読書レビュー:『仕事の教科書』(北野唯我)

読書

読みたいと思ったきっかけ

TOEIC L&R Testの帰りに本屋で見つけたのがきっかけ。

北野唯我氏の著作はほとんどを購入して読んでいる。ずっと読もうと思っていたKindle版『内定者への手紙』を原作として大幅にリライトしたのがこの著作ということも購入した理由ではある。

自分と年齢がほとんど変わらないのに圧倒的な成果を残していて驚愕してしまう。


内容

目次

目次は以下のとおりとなっている。

はじめに    
CHAPTER 1 「仕事が遅い人」と呼ばれないためのスピードアップ術
CHAPTER 2 「わかりづらい」から脱却するための文章化術
CHAPTER 3 相手から「Yes」を引き出すための提案術
CHAPTER 4 健康と成長を両立させるためのセルフコントロール術
おわりに    

内容

わたしの気になった箇所について記載する。

CHAPTER 1(「仕事が遅い人」と呼ばれないためのスピードアップ術)

・ゆっくりとしたスピードで働くことに慣れた人が、そのあと速いスピードに変えるのはむずかしい…だから、いま、あなたが何歳だとしても、できるだけ早く、いや、今日から、「スピードを重視して働くこと」をおすすめします。

・じつは仕事が早いと評価されるうえで重要なのは、タイムよりタイミングなのだ。その理由は単純で、「タイムの問題は自分だけの問題」だが、「タイミングの問題は他者が関わる問題」だからだ。

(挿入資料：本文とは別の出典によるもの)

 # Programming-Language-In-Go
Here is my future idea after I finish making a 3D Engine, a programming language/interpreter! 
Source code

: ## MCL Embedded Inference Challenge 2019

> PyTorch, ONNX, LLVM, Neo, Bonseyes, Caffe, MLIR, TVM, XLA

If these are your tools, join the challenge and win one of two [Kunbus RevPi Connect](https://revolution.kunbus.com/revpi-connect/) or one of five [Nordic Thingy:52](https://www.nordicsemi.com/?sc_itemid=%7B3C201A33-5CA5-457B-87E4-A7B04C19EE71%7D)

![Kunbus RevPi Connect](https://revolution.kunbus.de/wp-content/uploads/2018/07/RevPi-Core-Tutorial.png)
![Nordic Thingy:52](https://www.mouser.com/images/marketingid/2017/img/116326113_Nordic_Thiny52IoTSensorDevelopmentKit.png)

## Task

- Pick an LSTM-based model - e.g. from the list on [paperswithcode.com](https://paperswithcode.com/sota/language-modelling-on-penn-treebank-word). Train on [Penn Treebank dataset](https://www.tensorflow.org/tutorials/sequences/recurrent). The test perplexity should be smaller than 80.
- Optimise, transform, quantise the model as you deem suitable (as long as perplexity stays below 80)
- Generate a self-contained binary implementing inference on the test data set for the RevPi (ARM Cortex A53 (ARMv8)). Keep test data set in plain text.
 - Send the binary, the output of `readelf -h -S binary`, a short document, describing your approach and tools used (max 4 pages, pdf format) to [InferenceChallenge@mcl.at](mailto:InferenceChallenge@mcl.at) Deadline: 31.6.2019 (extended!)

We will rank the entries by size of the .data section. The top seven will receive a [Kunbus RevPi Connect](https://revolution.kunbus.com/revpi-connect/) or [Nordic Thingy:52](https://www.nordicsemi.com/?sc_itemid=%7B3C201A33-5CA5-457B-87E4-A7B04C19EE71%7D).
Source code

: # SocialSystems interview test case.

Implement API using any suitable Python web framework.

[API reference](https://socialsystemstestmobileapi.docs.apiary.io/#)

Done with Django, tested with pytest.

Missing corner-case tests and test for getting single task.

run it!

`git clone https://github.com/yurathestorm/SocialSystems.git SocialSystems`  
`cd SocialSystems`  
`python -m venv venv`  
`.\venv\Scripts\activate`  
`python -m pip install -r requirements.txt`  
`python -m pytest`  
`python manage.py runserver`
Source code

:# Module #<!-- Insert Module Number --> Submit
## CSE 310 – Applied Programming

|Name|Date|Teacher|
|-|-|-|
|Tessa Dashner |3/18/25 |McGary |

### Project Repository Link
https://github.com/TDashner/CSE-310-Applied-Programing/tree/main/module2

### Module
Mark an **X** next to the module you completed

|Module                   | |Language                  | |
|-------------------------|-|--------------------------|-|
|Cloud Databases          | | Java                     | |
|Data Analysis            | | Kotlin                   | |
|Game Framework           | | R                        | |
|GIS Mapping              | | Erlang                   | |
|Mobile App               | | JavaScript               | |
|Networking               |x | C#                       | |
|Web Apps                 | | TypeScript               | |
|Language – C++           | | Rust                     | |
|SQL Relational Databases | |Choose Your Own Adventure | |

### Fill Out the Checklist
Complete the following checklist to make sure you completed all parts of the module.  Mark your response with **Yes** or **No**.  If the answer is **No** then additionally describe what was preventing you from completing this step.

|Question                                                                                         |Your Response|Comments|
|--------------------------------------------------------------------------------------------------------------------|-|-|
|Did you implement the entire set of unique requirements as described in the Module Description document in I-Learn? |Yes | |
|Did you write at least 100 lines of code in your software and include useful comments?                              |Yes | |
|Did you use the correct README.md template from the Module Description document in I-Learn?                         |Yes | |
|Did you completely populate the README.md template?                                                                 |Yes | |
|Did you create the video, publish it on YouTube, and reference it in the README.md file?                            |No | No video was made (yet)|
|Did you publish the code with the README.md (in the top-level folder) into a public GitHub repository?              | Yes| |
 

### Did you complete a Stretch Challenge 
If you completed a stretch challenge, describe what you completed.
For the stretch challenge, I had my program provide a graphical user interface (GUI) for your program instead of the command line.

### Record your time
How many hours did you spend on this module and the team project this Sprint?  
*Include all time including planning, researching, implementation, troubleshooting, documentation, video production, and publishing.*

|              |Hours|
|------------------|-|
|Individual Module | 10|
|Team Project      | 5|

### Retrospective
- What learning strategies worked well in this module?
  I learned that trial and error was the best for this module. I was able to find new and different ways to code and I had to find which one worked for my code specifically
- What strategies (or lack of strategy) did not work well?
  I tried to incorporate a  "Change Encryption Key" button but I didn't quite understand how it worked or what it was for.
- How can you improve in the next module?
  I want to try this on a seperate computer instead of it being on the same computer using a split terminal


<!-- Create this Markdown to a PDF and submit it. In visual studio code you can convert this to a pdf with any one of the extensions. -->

・なにかをはじめようとするとき、究極的に大切なことは、「まず目標を明確にする」なのである。逆に言えば、先に目標を明確にしない人は、どこにも行けないということでもある。

・だから、面倒くさくても、自分のタスクを分解し、計測する。これを若い頃に、半年に1度でいいのでやってみてほしい。それだけでほぼ100%、ほかの同年代よりも、仕事のスピードが上がってくる。なぜなら、ほかの人はやらないからだ。

・そもそも、もっとも効率的な戦い方とは、ほかの人がやらないけれど価値のあることに、先んじて投資することだ。それは「戦略の本質」とも言える。

・つまり、タグ付けとは、「いつやるのか」と、「どのように取り組まないといけない作業なのか」の目安を事前に示すことで、実行する側のハードルをぐっと下げる効果があるのだ。

CHAPTER 2(「わかりづらい」から脱却するための文章化術)

・いい話し手であり、いい書き手であり、いい営業マンであり、いいマーケターである人は、動詞の使い方が抜群にうまいのだ。

・「短文を書けること」こそが、文章作成のコツであり、「わかりやすさ」のためには、まずはこちらをめざしたほうが100%いい。

・したがって、とにかく文章が苦手な人は、「迷ったら、形容詞などは無視してでも、短文をめざせ」なのだ。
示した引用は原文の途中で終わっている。